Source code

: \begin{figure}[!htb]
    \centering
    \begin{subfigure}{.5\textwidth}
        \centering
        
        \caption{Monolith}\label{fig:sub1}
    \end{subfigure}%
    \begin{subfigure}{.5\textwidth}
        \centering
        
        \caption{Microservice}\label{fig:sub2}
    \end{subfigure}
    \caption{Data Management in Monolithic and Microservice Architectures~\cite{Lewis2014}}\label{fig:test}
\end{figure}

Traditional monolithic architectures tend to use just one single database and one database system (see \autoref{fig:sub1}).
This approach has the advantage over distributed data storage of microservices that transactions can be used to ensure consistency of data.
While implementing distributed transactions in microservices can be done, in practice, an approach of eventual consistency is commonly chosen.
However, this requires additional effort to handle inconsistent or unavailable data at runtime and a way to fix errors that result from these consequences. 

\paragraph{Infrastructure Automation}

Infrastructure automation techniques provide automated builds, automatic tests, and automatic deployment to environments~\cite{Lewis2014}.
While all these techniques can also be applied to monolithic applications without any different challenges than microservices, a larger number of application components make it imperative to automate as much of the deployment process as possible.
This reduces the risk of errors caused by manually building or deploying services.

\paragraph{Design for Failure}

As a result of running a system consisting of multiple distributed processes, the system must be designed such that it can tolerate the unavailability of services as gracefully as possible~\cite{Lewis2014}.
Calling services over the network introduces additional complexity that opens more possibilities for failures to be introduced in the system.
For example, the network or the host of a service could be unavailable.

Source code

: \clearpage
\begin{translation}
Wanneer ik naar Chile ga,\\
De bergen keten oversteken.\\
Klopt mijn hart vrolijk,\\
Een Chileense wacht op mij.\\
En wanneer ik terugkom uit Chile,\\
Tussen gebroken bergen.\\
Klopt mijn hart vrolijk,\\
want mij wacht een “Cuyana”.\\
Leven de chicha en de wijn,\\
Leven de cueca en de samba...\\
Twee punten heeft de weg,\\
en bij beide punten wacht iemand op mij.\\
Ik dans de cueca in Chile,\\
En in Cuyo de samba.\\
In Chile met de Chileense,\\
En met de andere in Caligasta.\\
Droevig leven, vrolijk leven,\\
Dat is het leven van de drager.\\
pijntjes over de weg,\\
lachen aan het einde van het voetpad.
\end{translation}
++++++++++++++++++++
Whenever the word "label" shows up in a line of the entries, copy that line.

        \caption{Monolith}\label{fig:sub1}
        \caption{Microservice}\label{fig:sub2}
    \caption{Data Management in Monolithic and Microservice Architectures~\cite{Lewis2014}}\label{fig:test}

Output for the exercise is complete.